700 000 colons israéliens de la Cisjordanie à Jérusalem-Est
“Techniquement, la Cisjordanie n’a pas réellement de frontière dans le sens d’une frontière internationalement reconnue”, explique Véronique Bontemps, anthropologue au CNRS. “Ce qui est généralement considéré comme les ‘frontières’, c’est ce qu’on appelle la ligne verte.
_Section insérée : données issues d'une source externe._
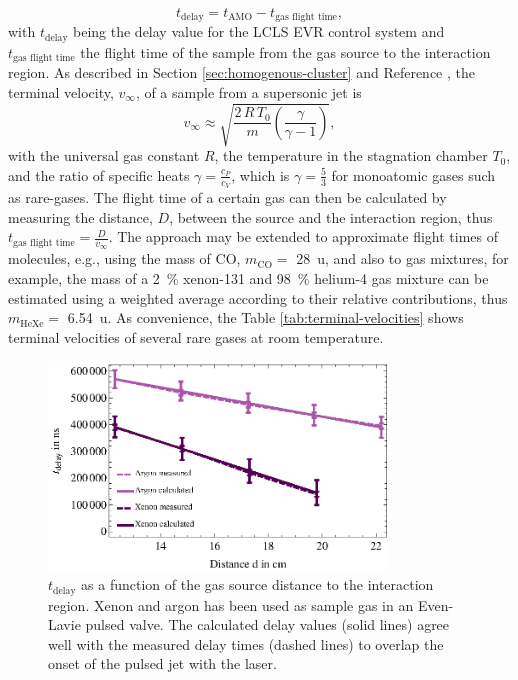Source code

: \begin{equation}
t_{\text{delay}} = t_{\text{AMO}} - t_{\text{gas flight time}},
\label{eqn:sample-jet-delay-time}
\end{equation}
with $t_{\text{delay}}$ being the delay value for the LCLS EVR control system and $t_{\text{gas flight time}}$ the flight time of the sample from the gas source to the interaction region. As described in Section \ref{sec:homogenous-cluster} and Reference \citep{Miller-1988-Oxford}, the terminal velocity, $v_{\infty}$, of a sample from a supersonic jet is
\begin{equation}
 v_{\infty} \approx \sqrt{\frac{2\, R\, T_{0}}{m} \left(\frac{\gamma}{\gamma - 1}\right)},
\label{eqn:terminal-velocity}
\end{equation}
with the universal gas constant $R$, the temperature in the stagnation chamber $T_{0}$, and the ratio of specific heats $\gamma = \frac{c_{P}}{c_{V}}$, which is $\gamma = \frac{5}{3}$ for monoatomic gases such as rare-gases. The flight time of a certain gas can then be calculated by measuring the distance, $D$, between the source and the interaction region, thus $t_{\text{gas flight time}}=\frac{D}{v_{\infty}}$. The approach may be extended to approximate flight times of molecules, e.g., using the mass of CO, $m_{\text{CO}}=$ \SI{28}{\amu}, and also to gas mixtures, for example, the mass of a \SI{2}{\percent} xenon-131 and \SI{98}{\percent} helium-4 gas mixture can be estimated using a weighted average according to their relative contributions, thus  $m_{\text{HeXe}} =$ \SI{6.54}{\amu}. As convenience, the Table \ref{tab:terminal-velocities} shows terminal velocities of several rare gases at room temperature.\\[1\baselineskip]
\begin{figure}
	\centering
		\includegraphics[width=0.80\textwidth]{images/gas-jet-flight-times.eps}
	\caption[Event receiver time delay at LCLS for supersonic gas jets.]{$t_{\text{delay}}$ as a function of the gas source distance to the interaction region. Xenon and argon has been used as sample gas in an Even-Lavie pulsed valve. The calculated delay values (solid lines) agree well with the measured delay times (dashed lines) to overlap the onset of the pulsed jet with the laser.}
	\label{fig:LCLS-delay-data}
\end{figure}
Cette ligne verte correspond à la ligne d’armistice décidée en 1949 par les accords d’armistice. […] Ensuite, en 1967, au moment de ce la guerre des Six jours, qui a été cette guerre éclair qui a permis à Israël d’occuper la Cisjordanie et Gaza […] Elle a militairement occupé ces deux territoires et a mis en place une administration civile pour gouverner les populations de Cisjordanie.”
“Il y a trois types de colons” décrit cette spécialiste des sociétés palestiniennes.
“Il y a les colons qui se sont installés là par vocation religieuse, qui pensent que c’est le territoire des juifs. Vous avez des colons dits nationalistes, pour qui le fait de s’implanter sur ces territoires, c’est une pratique pour étendre le grand Israël. Mais vous avez aussi un certain nombre de colons qui sont là pour des raisons de qualité de vie. Je pourrais dire, parce que le gouvernement d’Israël […] peut par exemple proposer des taux des prêts immobiliers avec des taux avantageux, voire subventionnés.”
En Europe, les foires immobilières continuent, bien que beaucoup plus discrètes sur la politique israélienne et la colonisation en Cisjordanie. En juin c’est à Nice et à Marseille que seront organisés de nouveaux événements, loin des protestations quotidiennes qui continuent d’animer la communauté internationale et alors que le Haut-commissaire des Nations unies aux droits humains Volker Türk publiait en février 2024 dans son rapport que 24 300 unités de logement avaient été construites entre novembre 2022 et octobre 2023 en Cisjordanie. Le nombre le plus élevé jamais enregistré depuis le recensement de l’ONU en 2017.